A solicitor has accused insurance companies of acting inappropriately and rushing to settle claims before people can get medical or legal advice.
Writing in The Law Society Gazette, Brendan Quinn, head of Quinn Solicitors in Ballyfermot, said insurance companies were regularly making “doorstop settlements”, a practice he said had been introduced by Quinn Insurance, a company founded by businessman Seán Quinn.
The solicitor claimed that in the case of Quinn Insurance, if a person had an accident on a Friday, one of its representatives could appear on their doorstep the following Monday “brandishing a cheque book and buying off the claim for as little as possible”. He said in these cases the claimant would not have the benefit of medical or legal advice.
Speaking to The Sunday Times, Quinn said he did not believe that what the insurance companies were doing was illegal but it was inappropriate. He said quick “doorstep settlements” encouraged a claim culture, as people’s injuries had not been medically assessed but they were still able to receive compensation.
“For certain insurance companies now, this practice is a regular occurrence and insurance customers have little or no interest in the welfare of claimants — whether they are injured or not is of little concern to them,” Quinn wrote. “Their bottom line is that they want claims settled as quickly as possible, preferably without legal advice, thereby reducing substantially the amount of compensation paid and, in addition, obtaining the added benefit of not having to comply with capital reserves regulations.”
He recounted two cases from December 2013, of which he said he was aware, when a large multinational company settled two claims from minors some weeks after they were in a serious road traffic collision. Quinn claimed the cases were settled by paying the children’s parents €15,000 each without medical reports and without the matter being approved by a judge.

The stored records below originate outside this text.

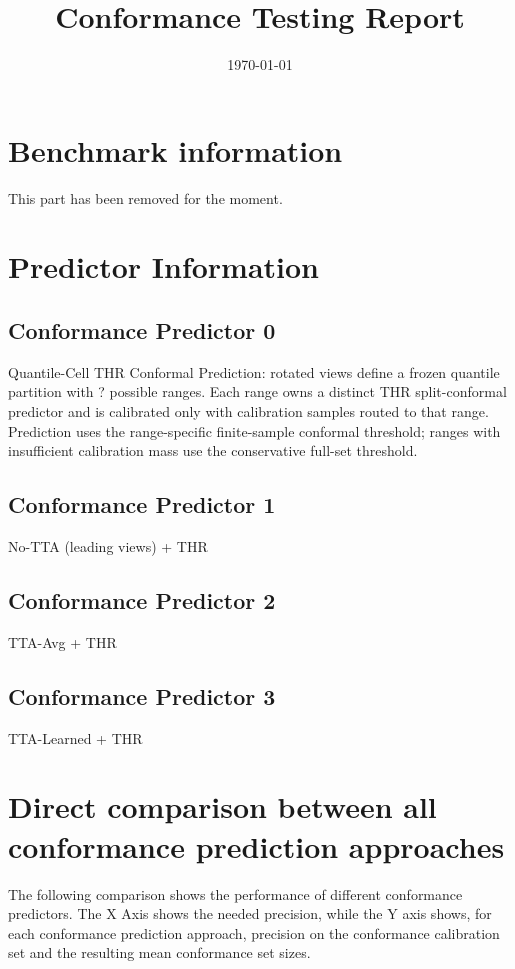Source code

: \documentclass[parskip=half]{scrartcl}
\title{Conformance Testing Report}
\author{\relax}\date{\today}
\begin{document}
 \maketitle
        \section{Benchmark information}This part has been removed for the moment.\section{{Predictor Information}}\subsection{Conformance Predictor 0 }Quantile-Cell THR Conformal Prediction: rotated views define a frozen quantile partition with ? possible ranges. Each range owns a distinct THR split-conformal predictor and is calibrated only with calibration samples routed to that range. Prediction uses the range-specific finite-sample conformal threshold; ranges with insufficient calibration mass use the conservative full-set threshold.\subsection{Conformance Predictor 1 }No-TTA (leading views) + THR\subsection{Conformance Predictor 2 }TTA-Avg + THR\subsection{Conformance Predictor 3 }TTA-Learned + THR\section{Direct comparison between all conformance prediction approaches}
The following comparison shows the performance of different conformance predictors. The X Axis shows the needed precision, while the Y axis shows, for each conformance prediction approach, precision on the conformance calibration set and the resulting mean conformance set sizes.
\end{document}
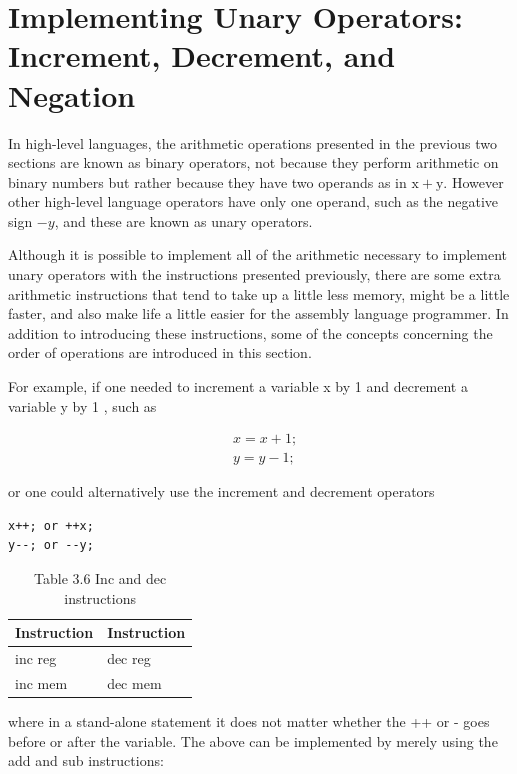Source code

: \documentclass[10pt]{book}
\begin{document}
\section{Implementing Unary Operators: Increment, Decrement, and Negation}
In high-level languages, the arithmetic operations presented in the previous two sections are known as binary operators, not because they perform arithmetic on binary numbers but rather because they have two operands as in $\mathrm{x}+\mathrm{y}$. However other high-level language operators have only one operand, such as the negative sign $-y$, and these are known as unary operators.

Although it is possible to implement all of the arithmetic necessary to implement unary operators with the instructions presented previously, there are some extra arithmetic instructions that tend to take up a little less memory, might be a little faster, and also make life a little easier for the assembly language programmer. In addition to introducing these instructions, some of the concepts concerning the order of operations are introduced in this section.

For example, if one needed to increment a variable x by 1 and decrement a variable y by 1 , such as

$$
\begin{aligned}
& x=x+1 ; \\
& y=y-1 ;
\end{aligned}
$$

or one could alternatively use the increment and decrement operators

\begin{verbatim}
x++; or ++x;
y--; or --y;
\end{verbatim}

\begin{table}[htbp]
\begin{center}
\captionsetup{labelformat=empty}
\caption{Table 3.6 Inc and dec instructions}
\begin{tabular}{|l|l|}
\hline
Instruction & Instruction \\
\hline
inc reg & dec reg \\
\hline
inc mem & dec mem \\
\hline
\end{tabular}
\end{center}
\end{table}

where in a stand-alone statement it does not matter whether the ++ or - goes before or after the variable. The above can be implemented by merely using the add and sub instructions:
\end{document}

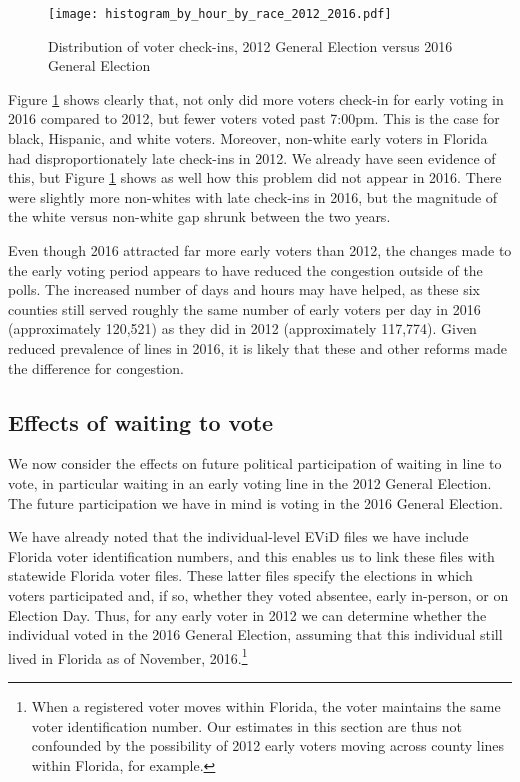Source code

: \documentclass[12pt,titlepage]{article}
\begin{document}
\begin{figure}[!ht]
  \caption{Distribution of voter check-ins, 2012 General Election versus 2016 General Election}
  \label{fig:race2012and2016}
  \centering
  \centering\texttt{[image: histogram\_by\_hour\_by\_race\_2012\_2016.pdf]}
\end{figure}

Figure \ref{fig:race2012and2016} shows clearly that, not only did more
voters check-in for early voting in 2016 compared to 2012, but fewer
voters voted past 7:00pm.  This is the case for black, Hispanic, and
white voters. Moreover, non-white early voters in Florida had
disproportionately late check-ins in 2012.  We already have seen
evidence of this, but Figure \ref{fig:race2012and2016} shows as well
how this problem did not appear in 2016.  There were slightly more
non-whites with late check-ins in 2016, but the magnitude of the white
versus non-white gap shrunk between the two years.

Even though 2016 attracted far more early voters than 2012, the
changes made to the early voting period appears to have reduced the
congestion outside of the polls. The increased number of days and hours may have helped,
as these six counties still served roughly the same number of early
voters per day in 2016 (approximately 120,521) as they did in 2012
(approximately 117,774).  Given reduced prevalence of lines in 2016, it
is likely that these and other reforms made the difference for congestion.







\subsection*{Effects of waiting to vote}

We now consider the effects on future political participation of
waiting in line to vote, in particular waiting in an early voting line
in the 2012 General Election.  The future participation we have in
mind is voting in the 2016 General Election.

We have already noted that the individual-level EViD files we have
include Florida voter identification numbers, and this enables us to
link these files with statewide Florida voter files.  These latter
files specify the elections in which voters participated and, if so,
whether they voted absentee, early in-person, or on Election Day.  Thus, for any
early voter in 2012 we can determine whether the individual voted in
the 2016 General Election, assuming that this individual still lived
in Florida as of November, 2016.\footnote{When a registered voter
  moves within Florida, the voter maintains the same voter
  identification number.  Our estimates in this section are thus not
  confounded by the possibility of 2012 early voters moving across
  county lines within Florida, for example.}  
\end{document}
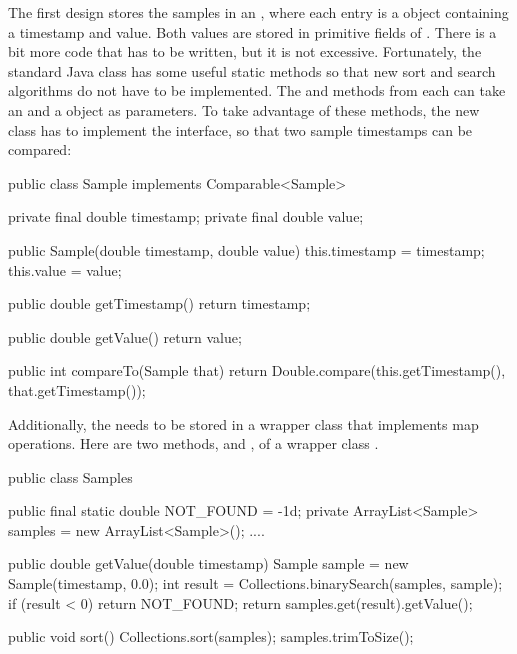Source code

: The first design stores the samples in an , where each entry
is a  object containing a timestamp and value. Both values are
stored in primitive  fields of .  There is a bit
more code that has to be written, but it is not excessive. Fortunately, the
standard Java  class has some useful static methods so that
new sort and search algorithms do not have to be implemented. The 
and  methods from  each can take an
 and a  object as parameters. To take
advantage of these methods, the new  class has to implement the
 interface, so that two sample timestamps can be compared:

\begin{shortlisting}
   
    public class Sample implements Comparable<Sample> {

        private final double timestamp;
        private final double value;
	
        public Sample(double timestamp, double value) {
            this.timestamp = timestamp;
            this.value = value;
        }
	
        public double getTimestamp() {
            return timestamp;
        }
	
        public double getValue() {
            return value;
        }
	      
        public int compareTo(Sample that) {
            return Double.compare(this.getTimestamp(), that.getTimestamp());	
        }
    }

\end{shortlisting}

Additionally, the  needs to be stored in a wrapper class that
implements map operations. Here are two methods,  and
, of a wrapper class .

\begin{shortlisting}
    public class Samples {
    
    	  public final static double NOT_FOUND = -1d;
        private ArrayList<Sample> samples = new ArrayList<Sample>();
        ....
		
        public double getValue(double timestamp) {
            Sample sample = new Sample(timestamp, 0.0);
            int result = Collections.binarySearch(samples, sample);
            if (result < 0) {
            	return NOT_FOUND;
            }
            return samples.get(result).getValue();
        }
		
        public void sort() {
            Collections.sort(samples);
            samples.trimToSize();	
        }
    }
    
\end{shortlisting}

John Byrne, communications manager of Insurance Ireland, a representative body for the industry, said insurers did adhere to the Central Bank of Ireland’s Consumer Protection Code in relation to the time frames and means for settling claims. “Insurers seek to settle claims fairly and in a manner that is not unduly prolonged,” he said.
Under the code, insurers must allow claimants 10 days to accept or reject an offer of settlement. A claimant can waive this right but insurers must retain a record of this decision.
“Insurers, by the nature of the service provided, ensure the welfare of the individuals and businesses availing of the service,” said Byrne.